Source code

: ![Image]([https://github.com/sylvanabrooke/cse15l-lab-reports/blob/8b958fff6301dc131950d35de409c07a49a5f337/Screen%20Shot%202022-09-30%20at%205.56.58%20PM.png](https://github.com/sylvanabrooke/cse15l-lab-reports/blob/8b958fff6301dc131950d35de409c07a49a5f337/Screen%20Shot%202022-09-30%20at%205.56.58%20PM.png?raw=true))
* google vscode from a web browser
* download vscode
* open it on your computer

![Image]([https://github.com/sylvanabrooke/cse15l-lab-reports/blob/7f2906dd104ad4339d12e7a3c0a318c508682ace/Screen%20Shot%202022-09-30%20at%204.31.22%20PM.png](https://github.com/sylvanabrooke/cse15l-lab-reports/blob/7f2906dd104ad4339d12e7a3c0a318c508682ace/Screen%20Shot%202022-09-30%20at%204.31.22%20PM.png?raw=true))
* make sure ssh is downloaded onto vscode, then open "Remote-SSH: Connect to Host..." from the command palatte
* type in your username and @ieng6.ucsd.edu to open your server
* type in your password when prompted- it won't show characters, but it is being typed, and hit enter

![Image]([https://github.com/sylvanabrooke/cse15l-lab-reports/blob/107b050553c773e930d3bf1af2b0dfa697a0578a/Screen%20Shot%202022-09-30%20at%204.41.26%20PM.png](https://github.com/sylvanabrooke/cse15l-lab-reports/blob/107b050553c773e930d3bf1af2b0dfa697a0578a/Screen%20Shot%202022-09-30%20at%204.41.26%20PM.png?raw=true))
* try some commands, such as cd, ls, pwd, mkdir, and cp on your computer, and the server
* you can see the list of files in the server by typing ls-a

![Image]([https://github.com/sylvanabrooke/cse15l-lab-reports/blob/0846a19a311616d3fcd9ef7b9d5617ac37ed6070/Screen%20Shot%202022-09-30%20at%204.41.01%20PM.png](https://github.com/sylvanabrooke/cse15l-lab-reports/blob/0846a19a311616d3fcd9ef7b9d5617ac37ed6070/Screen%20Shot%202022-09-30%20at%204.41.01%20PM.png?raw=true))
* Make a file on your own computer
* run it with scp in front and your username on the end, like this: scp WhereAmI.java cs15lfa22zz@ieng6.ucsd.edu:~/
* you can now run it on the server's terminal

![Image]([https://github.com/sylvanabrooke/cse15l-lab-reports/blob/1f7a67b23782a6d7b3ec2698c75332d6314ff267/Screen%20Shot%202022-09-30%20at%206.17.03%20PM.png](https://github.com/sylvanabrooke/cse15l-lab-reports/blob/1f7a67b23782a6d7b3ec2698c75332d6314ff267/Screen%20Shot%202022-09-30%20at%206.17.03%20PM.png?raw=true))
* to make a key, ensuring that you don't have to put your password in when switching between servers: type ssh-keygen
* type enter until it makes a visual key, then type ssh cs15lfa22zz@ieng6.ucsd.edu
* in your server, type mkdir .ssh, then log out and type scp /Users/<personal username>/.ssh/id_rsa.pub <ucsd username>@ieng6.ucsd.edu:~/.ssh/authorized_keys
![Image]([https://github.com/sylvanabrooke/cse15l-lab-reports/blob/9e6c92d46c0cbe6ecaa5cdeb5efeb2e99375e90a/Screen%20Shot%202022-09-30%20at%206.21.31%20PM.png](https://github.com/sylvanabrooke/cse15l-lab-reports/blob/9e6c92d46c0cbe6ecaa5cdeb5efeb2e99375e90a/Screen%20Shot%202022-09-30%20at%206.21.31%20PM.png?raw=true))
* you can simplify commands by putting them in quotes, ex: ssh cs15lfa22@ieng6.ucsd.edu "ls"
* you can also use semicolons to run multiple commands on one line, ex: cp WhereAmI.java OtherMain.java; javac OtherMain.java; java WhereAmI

### [WHAT YOU WILL DO]
Out of the preceding entries, pull each line that contains the word "vscode".

### [ANSWER AREA]
* google vscode from a web browser
* download vscode
* make sure ssh is downloaded onto vscode, then open "Remote-SSH: Connect to Host..." from the command palatte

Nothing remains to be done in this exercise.